START Material for this exercise
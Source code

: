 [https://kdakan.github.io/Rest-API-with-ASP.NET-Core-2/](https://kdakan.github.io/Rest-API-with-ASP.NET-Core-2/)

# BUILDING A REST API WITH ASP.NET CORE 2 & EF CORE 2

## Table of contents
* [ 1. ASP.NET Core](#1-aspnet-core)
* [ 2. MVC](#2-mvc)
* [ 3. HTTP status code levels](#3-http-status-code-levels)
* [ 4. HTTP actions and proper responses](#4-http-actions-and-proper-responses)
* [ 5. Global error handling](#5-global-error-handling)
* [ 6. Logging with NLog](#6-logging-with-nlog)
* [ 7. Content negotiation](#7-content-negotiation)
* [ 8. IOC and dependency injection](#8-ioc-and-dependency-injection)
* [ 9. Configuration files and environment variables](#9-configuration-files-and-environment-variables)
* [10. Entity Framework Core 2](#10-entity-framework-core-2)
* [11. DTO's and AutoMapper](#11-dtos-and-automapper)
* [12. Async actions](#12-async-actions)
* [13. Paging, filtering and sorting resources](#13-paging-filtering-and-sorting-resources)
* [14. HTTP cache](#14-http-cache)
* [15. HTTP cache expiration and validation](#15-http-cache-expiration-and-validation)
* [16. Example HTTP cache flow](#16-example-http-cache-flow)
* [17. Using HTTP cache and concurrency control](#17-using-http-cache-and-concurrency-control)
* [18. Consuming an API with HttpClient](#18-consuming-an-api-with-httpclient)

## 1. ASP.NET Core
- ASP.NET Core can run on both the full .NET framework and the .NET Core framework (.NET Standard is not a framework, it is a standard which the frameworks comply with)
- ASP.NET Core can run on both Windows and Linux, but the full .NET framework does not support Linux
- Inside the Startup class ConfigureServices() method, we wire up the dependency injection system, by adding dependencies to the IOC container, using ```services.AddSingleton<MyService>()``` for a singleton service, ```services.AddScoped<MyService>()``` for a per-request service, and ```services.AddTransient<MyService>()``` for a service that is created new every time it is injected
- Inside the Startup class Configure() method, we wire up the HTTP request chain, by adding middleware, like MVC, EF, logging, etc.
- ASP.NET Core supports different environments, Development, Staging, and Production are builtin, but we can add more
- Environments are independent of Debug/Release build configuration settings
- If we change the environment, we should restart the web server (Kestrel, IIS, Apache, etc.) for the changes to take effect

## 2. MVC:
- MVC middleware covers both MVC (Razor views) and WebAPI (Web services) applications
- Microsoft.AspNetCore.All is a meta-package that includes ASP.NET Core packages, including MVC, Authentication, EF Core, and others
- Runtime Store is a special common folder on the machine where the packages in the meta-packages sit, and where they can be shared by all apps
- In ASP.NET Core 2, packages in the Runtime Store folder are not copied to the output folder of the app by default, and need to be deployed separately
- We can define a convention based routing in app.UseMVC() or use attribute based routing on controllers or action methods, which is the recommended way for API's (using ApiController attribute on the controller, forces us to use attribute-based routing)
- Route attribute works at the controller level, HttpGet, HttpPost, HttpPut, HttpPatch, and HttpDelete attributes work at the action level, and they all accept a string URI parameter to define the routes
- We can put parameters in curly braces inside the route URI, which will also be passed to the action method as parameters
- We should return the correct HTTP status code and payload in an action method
END Material for this exercise
Your objective -> The lines above, from the start of the records through the one containing "Logging with NLog](#6-logging-with-nlog)", are to be printed exactly, and nothing else is to be included.

Answer section ->
Source code

: [https://kdakan.github.io/Rest-API-with-ASP.NET-Core-2/](https://kdakan.github.io/Rest-API-with-ASP.NET-Core-2/)

# BUILDING A REST API WITH ASP.NET CORE 2 & EF CORE 2

## Table of contents
* [ 1. ASP.NET Core](#1-aspnet-core)
* [ 2. MVC](#2-mvc)
* [ 3. HTTP status code levels](#3-http-status-code-levels)
* [ 4. HTTP actions and proper responses](#4-http-actions-and-proper-responses)
* [ 5. Global error handling](#5-global-error-handling)
* [ 6. Logging with NLog](#6-logging-with-nlog)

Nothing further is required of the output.